He first distinguished himself in the war against the English at Lude, where the garrison was commanded by Captain Blackburn, who had sworn to defend it to the death. And so he did: Gilles was among the first to storm the castle, took on Blackburn in single combat & killed him. At that time, Gilles was twenty-two years old.

His part in the siege of Orléans and the Loire campaign was glossed after his disgrace; for example, at Jehanne's rehabilitation trial in 1455, only Dunois mentions him as a leading commander at Orléans. Contemporary chroniclers, however, both French and foreign, tell a different story. He is seen as pre-eminent among the commanders, often at the expense of the others. His name is always linked with Jehanne's at Orléans and a private letter indicates that he was on good terms with her.

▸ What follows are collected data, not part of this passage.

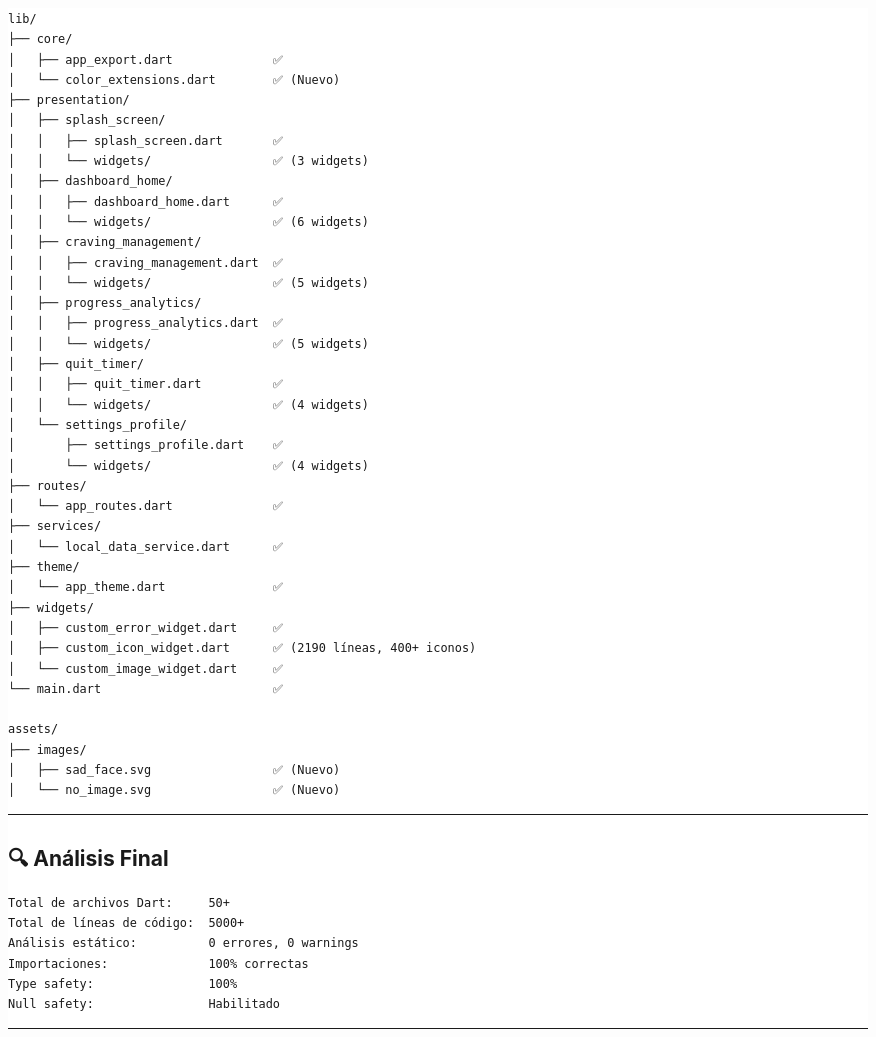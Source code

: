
 ```
lib/
├── core/
│   ├── app_export.dart              ✅
│   └── color_extensions.dart        ✅ (Nuevo)
├── presentation/
│   ├── splash_screen/
│   │   ├── splash_screen.dart       ✅
│   │   └── widgets/                 ✅ (3 widgets)
│   ├── dashboard_home/
│   │   ├── dashboard_home.dart      ✅
│   │   └── widgets/                 ✅ (6 widgets)
│   ├── craving_management/
│   │   ├── craving_management.dart  ✅
│   │   └── widgets/                 ✅ (5 widgets)
│   ├── progress_analytics/
│   │   ├── progress_analytics.dart  ✅
│   │   └── widgets/                 ✅ (5 widgets)
│   ├── quit_timer/
│   │   ├── quit_timer.dart          ✅
│   │   └── widgets/                 ✅ (4 widgets)
│   └── settings_profile/
│       ├── settings_profile.dart    ✅
│       └── widgets/                 ✅ (4 widgets)
├── routes/
│   └── app_routes.dart              ✅
├── services/
│   └── local_data_service.dart      ✅
├── theme/
│   └── app_theme.dart               ✅
├── widgets/
│   ├── custom_error_widget.dart     ✅
│   ├── custom_icon_widget.dart      ✅ (2190 líneas, 400+ iconos)
│   └── custom_image_widget.dart     ✅
└── main.dart                        ✅

assets/
├── images/
│   ├── sad_face.svg                 ✅ (Nuevo)
│   └── no_image.svg                 ✅ (Nuevo)
```

---

## 🔍 Análisis Final

```
Total de archivos Dart:     50+
Total de líneas de código:  5000+
Análisis estático:          0 errores, 0 warnings
Importaciones:              100% correctas
Type safety:                100%
Null safety:                Habilitado
```

---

Gilles was entrusted with Jehanne's safety at her own request. He took his duties seriously; on both occasions when she was wounded, he hurried to her side, took her to safety, and stayed with her. The reason that he was not present at Compiègne when she was captured was that the King had disbanded the army to pursue peace with England; Jehanne was acting on her own initiative and it may be significant that she fell into enemy hands as soon as her protector was absent.

As we have already seen, it is certain that he and Dunois intended to launch a rescue attempt when they were at Louviers, in occupied Normandy, just across the river from Rouen where Jehanne was imprisoned.

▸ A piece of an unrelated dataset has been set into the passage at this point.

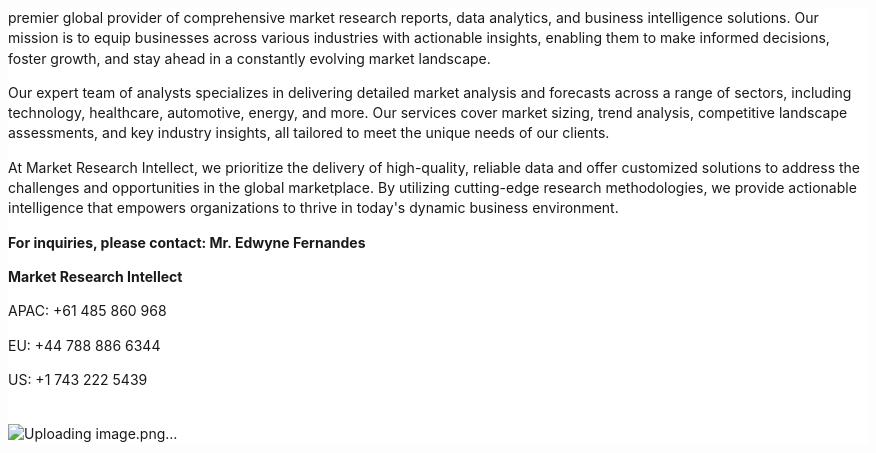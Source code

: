 premier global provider of comprehensive market research reports, data analytics, and business intelligence solutions. Our mission is to equip businesses across various industries with actionable insights, enabling them to make informed decisions, foster growth, and stay ahead in a constantly evolving market landscape.</p><p>Our expert team of analysts specializes in delivering detailed market analysis and forecasts across a range of sectors, including technology, healthcare, automotive, energy, and more. Our services cover market sizing, trend analysis, competitive landscape assessments, and key industry insights, all tailored to meet the unique needs of our clients.</p><p>At Market Research Intellect, we prioritize the delivery of high-quality, reliable data and offer customized solutions to address the challenges and opportunities in the global marketplace. By utilizing cutting-edge research methodologies, we provide actionable intelligence that empowers organizations to thrive in today's dynamic business environment.</p><p><strong>For inquiries, please contact: Mr. Edwyne Fernandes</strong></p><p><strong>Market Research Intellect</strong></p><p>APAC: +61 485 860 968</p><p>EU: +44 788 886 6344</p><p>US: +1 743 222 5439</p></div><div class="article-main__content" data-test-id="publishing-text-block">&nbsp;</div>
![Uploading image.png…]()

Apart from Jehanne herself, nobody was more covered in glory than Gilles. He was made a Marshal of France in his twenty-fifth year. He was one of the four knights who fetched the Holy Oil from Saint-Rémy to Rheims; some chroniclers of the time give this honour to Gilles alone. He was also, along with Jehanne and her family, given the right to add the French arms, a border of royal fleurs-de-lys, to his armorial bearings; this was a phenomenally rare honour, more often granted to towns than to individuals.

Nor did he, as is popularly supposed, retire to his estates sulking after the capture and death of Jehanne; he continued to campaign for some years after, although apparently with diminishing enthusiasm. As late as 1439 he was still concerned with the struggle against the English, as was apparent when he espoused the cause of the False Pucelle, Jeanne des Armoises, and briefly put her in charge of his troops.

Whatever one chooses to think about the guilt or innocence of Gilles de Rais, dismissing his military achievements is not an option. It is doubtful whether Jehanne's Loire campaign could have succeeded without his strategic genius and reckless courage.

Saturday, 16 March 2013

Wrongly, unduly and without cause

The letters patent from Charles VII to Pierre de l'Hôpital and François I, who had succeeded Jean V as Duke of Brittany, summoning them the Parliament of Paris to account for the wrongful execution of Gilles de Rais. The letters were never acted upon and were probably suppressed for political reasons. Even through the old French, the strength of the language comes across. Reference is made to the "seizure, arrest & detention of [Gilles'] person and refusal and denial of justice, and other wrongs and grievances to be declared more plainly at the [appropriate] time & place, against him and to his prejudice, wrongly, unduly and without reason"; later we read: "The said late Lord de Rais was condemned and put to death by the said de l'Hôpital, unduly and without reason." There is no sitting on the fence; Gilles has been wronged, the King says, and restitution must be made. And indeed, subsequently Gilles' confiscated estates were restored to his daughter, Marie de Rais, an eloquent gesture that seems to be at least a partial rehabilitation.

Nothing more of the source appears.